Sunday, December 12, 2010
Hidden by Shelley Shepard Gray
Despite the saturation of Amish stories in the Christian fiction market, I have read very few of these types of stories. I love historical fiction, and I am fascinated with the Amish lifestyle, but I suppose the few Amish novels that I have read in the past have been a bit too melodramatic for my taste.
Recently, I was drawn to the cover of Hidden as I was browsing the new titles acquired by my local library. I was interested in the idea of a modern young woman being accepted by an Amish family as she hides from an abusive boyfriend.
In Hidden, Anna Metzger flees her abusive boyfriend, Rob Peterson, who is running for political office and holds influential power in the community. Fearing for her safety, Anna arrives at the Amish Brenneman Bed and Breakfast, and seeks a place of refuge with Katie Brenneman, a childhood friend, and her family. Katie's parents welcome her into their home; and although Katie's brother, Henry is initially angered by the possible danger in which she may be placing their family, his heart softens as well. As time passes, Anna's parents and Rob continue to search for her, but she begins to feel at home with the Brennemans. Anna knows that she needs to contact her parents to let them know she is safe. Will Rob find her? Will Henry and Anna acknowledge their new feelings for each other?

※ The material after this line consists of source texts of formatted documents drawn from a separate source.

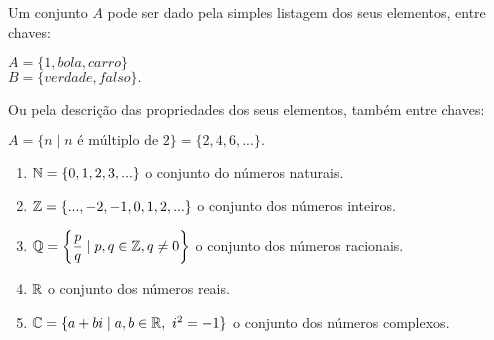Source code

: \documentclass{beamer}
\begin{document}
    \begin{frame}
        \vspace{.4cm}
        Um conjunto $A$ pode ser dado pela simples listagem dos seus elementos, entre chaves:\pause
            \begin{center}
                $A = \{1, bola, carro\}$\pause\\
                $B = \{verdade, falso\}.$\pause
            \end{center}


        Ou pela descri{\c c}{\~a}o das propriedades dos seus elementos, tamb\'em  entre chaves:\pause
        \begin{center}
            $A = \{n \mid n \mbox{ \'e m{\'u}ltiplo de } 2\} = \{2,4,6,...\}.$\pause
        \end{center}

        \begin{enumerate}[label={\arabic*})]
            \item $\mathbb{N} = \{0,1,2,3,...\}$ o conjunto do n{\'u}meros naturais.\pause
            \item $\mathbb{Z} = \{...,-2,-1,0,1,2,...\}$ o conjunto dos n{\'u}meros inteiros.\pause
            \item $\mathbb{Q} = \left\{\dfrac{p}{q} \mid p,q \in \mathbb{Z}, q \neq 0 \right\}$ o conjunto dos n{\'u}meros racionais.\pause
            \item $\mathbb{R} $ o conjunto dos n{\'u}meros reais.\pause
            \item $\mathbb{C} = \{a + bi \mid a,b \in \mathbb{R},\ i^2 = -1\}$ o conjunto dos n\'umeros complexos.
        \end{enumerate}
    \end{frame}
\end{document}
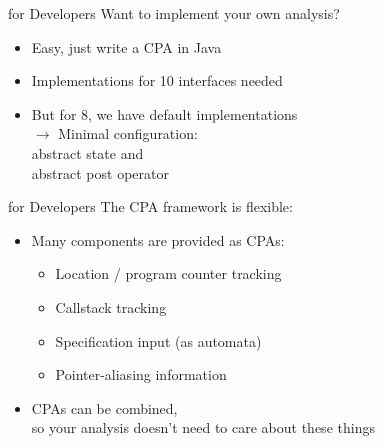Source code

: 
\begin{frame}{\cpacheckertitle for Developers}
  Want to implement your own analysis?
  \begin{itemize}
    \item Easy, just write a CPA in Java
    \item Implementations for 10 interfaces needed
    \item But for 8, we have default implementations\\
      \textbf{$\rightarrow$} Minimal configuration: \\
      \qquad abstract state and\\
      \qquad abstract post operator
  \end{itemize}
\end{frame}


\begin{frame}{\cpacheckertitle for Developers}
  The CPA framework is flexible:
  \begin{itemize}
    \item Many components are provided as CPAs:
      \begin{itemize}
        \item Location / program counter tracking
        \item Callstack tracking
        \item Specification input (as automata)
        \item Pointer-aliasing information
      \end{itemize}
    \item CPAs can be combined,\\
      so your analysis doesn't need to care about these things
  \end{itemize}
\end{frame}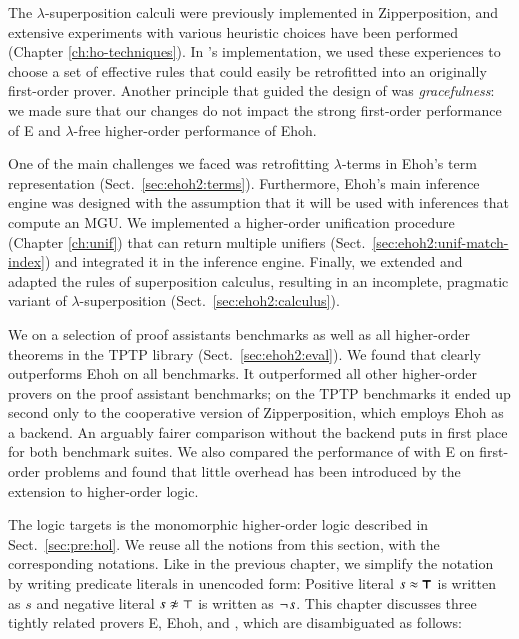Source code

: %
The $\lambda$-superposition calculi were
previously implemented in Zipperposition, and
extensive experiments with various heuristic choices have been performed
(Chapter \ref{ch:ho-techniques}). In \ehohii{}'s implementation, we used
these experiences to choose a set of effective rules that could easily be
retrofitted into an originally first-order prover. Another principle that guided 
the design of \ehohii{} was \emph{gracefulness}: we made sure that our changes
do not impact the strong first-order performance of E and $\lambda$-free higher-order performance of Ehoh. 


One of the main challenges we faced was retrofitting $\lambda$-terms in Ehoh's
term representation (Sect.~\ref{sec:ehoh2:terms}). Furthermore, Ehoh's main inference
engine was designed with the assumption that it will be used with
inferences that compute an MGU. We
implemented a higher-order unification procedure (Chapter \ref{ch:unif})
that can return multiple unifiers (Sect.~\ref{sec:ehoh2:unif-match-index}) and
integrated it in the inference engine. Finally, we extended and adapted the
rules of superposition calculus, resulting in an incomplete, pragmatic variant of
$\lambda$-superposition (Sect.~\ref{sec:ehoh2:calculus}).

We  \ehohii{} on a selection of proof assistants benchmarks
as well as all higher-order theorems in the TPTP library \cite{gs-17-tptp}
(Sect.~\ref{sec:ehoh2:eval}). We found
that \ehohii{} clearly outperforms Ehoh on all benchmarks. It outperformed all other higher-order provers on the
proof assistant benchmarks; on the TPTP benchmarks it ended up second only 
to the cooperative version of Zipperposition, which employs Ehoh as a
backend. An arguably fairer comparison without the backend puts \ehohii{} in
first place for both benchmark suites.
We also compared the performance of \ehohii{} with E on first-order
problems and found that little overhead has been introduced by the
extension to higher-order logic.

 The logic \ehohii{} targets is the monomorphic higher-order
logic described in Sect.~\ref{sec:pre:hol}. We reuse all the notions from this
section, with the corresponding notations. Like in the previous chapter, we
simplify the notation by writing predicate literals in unencoded form: Positive
literal $s \approx \pmb{\top}$ is written as $s$ and negative literal
$\neqlit{s}{\top}$ is written as $\neg{\kern.2ex s}$.   This chapter discusses
three tightly related provers E, Ehoh, and \ehohii{}, which are disambiguated as
follows:

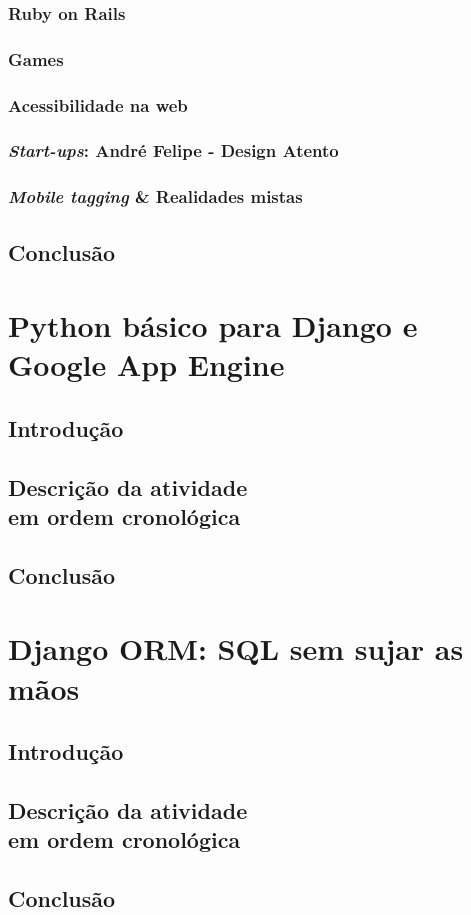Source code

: \documentclass[a4paper]{report}
\begin{document}
            \subsection{Ruby on Rails}

            \subsection{Games}

            \subsection{Acessibilidade na web}

            \subsection{\emph{Start-ups}: Andr\'{e} Felipe - Design Atento}

            \subsection{\emph{Mobile tagging} \& Realidades mistas}

        \section{Conclus\~{a}o}

    \chapter[Python b\'{a}sico]{Python b\'{a}sico para Django e Google App Engine}

        \section{Introdu\c{c}\~{a}o}

        \section[Descri\c{c}\~{a}o atividade]{Descri\c{c}\~{a}o da atividade
        \\em ordem cronol\'{o}gica}

        \section{Conclus\~{a}o}

    \chapter[Django ORM]{Django ORM: SQL sem sujar as m\~{a}os}

        \section{Introdu\c{c}\~{a}o}

        \section[Descri\c{c}\~{a}o atividade]{Descri\c{c}\~{a}o da atividade
        \\em ordem cronol\'{o}gica}

        \section{Conclus\~{a}o}
\end{document}
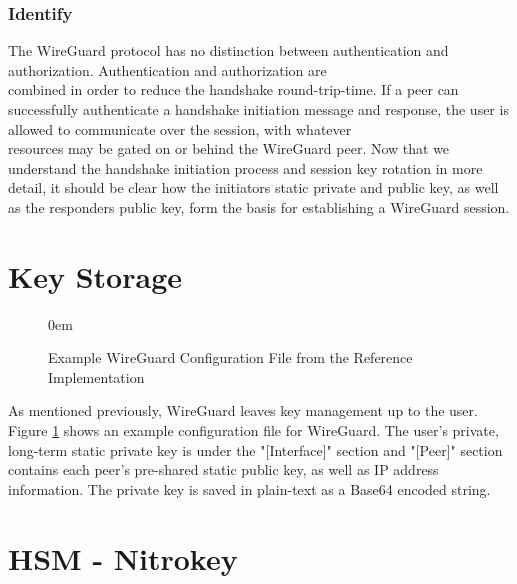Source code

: \documentclass [11pt, proquest] {uwthesis}[2020/02/24]
\begin{document}
\subsubsection{Identify}
The WireGuard protocol has no distinction between authentication and authorization. Authentication and authorization are \\ combined in order to reduce the handshake round-trip-time. 
If a peer can successfully authenticate a handshake initiation message and response, the user is allowed to communicate over the session, with whatever \\ resources may be gated on or behind the WireGuard peer.
Now that we understand the handshake initiation process and session key rotation in more detail, it should be clear how the initiators static private and public key, as well as the responders public key, form the basis for establishing a WireGuard session.

\section{Key Storage}

\begin{figure}
\centering
\itemsep0em 
\caption{Example WireGuard Configuration File from the Reference Implementation }
\label{fig:wg_config}
\end{figure}
As mentioned previously, WireGuard leaves key management up to the user.
Figure \ref{fig:wg_config} shows an example configuration file for WireGuard. The user's private, long-term static private key is under the "[Interface]" section and "[Peer]" section contains each peer's pre-shared static public key, as well as IP address information. The private key is saved in plain-text as a Base64 encoded string.

\section{HSM - Nitrokey}
\end{document}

Because Gray shares the story from multiple characters' perspectives, including Rob's, I continued to turn the pages because of the presence of impending danger. As a reader, I was worried about Anna's safety; but just as the events reached their climax, they seemed to be resolved too easily. I felt that there were certain details that were left unattended, and the range of emotions that Anna should have experienced were not as well-developed as they could have been. Given the abusive relationship from which she fled, she did not seem to have many emotional scars that would hinder her relationship with Henry, besides the fact that they had very different lifestyles. While the general story line holds promise, the overall execution of the plot falls short. At 202 pages, it is actually a novella; so perhaps another 50 pages would have better served the story.
Henry's and Anna's story continues in the second book of this series, Wanted. Wanted focuses on Anna's friend Katie. Despite my disappointment, I am willing to give the rest of the series a chance. Maybe Anna's story will be further developed. At the very least, I expect a light read that will serve as a good "winding down" story at bedtime.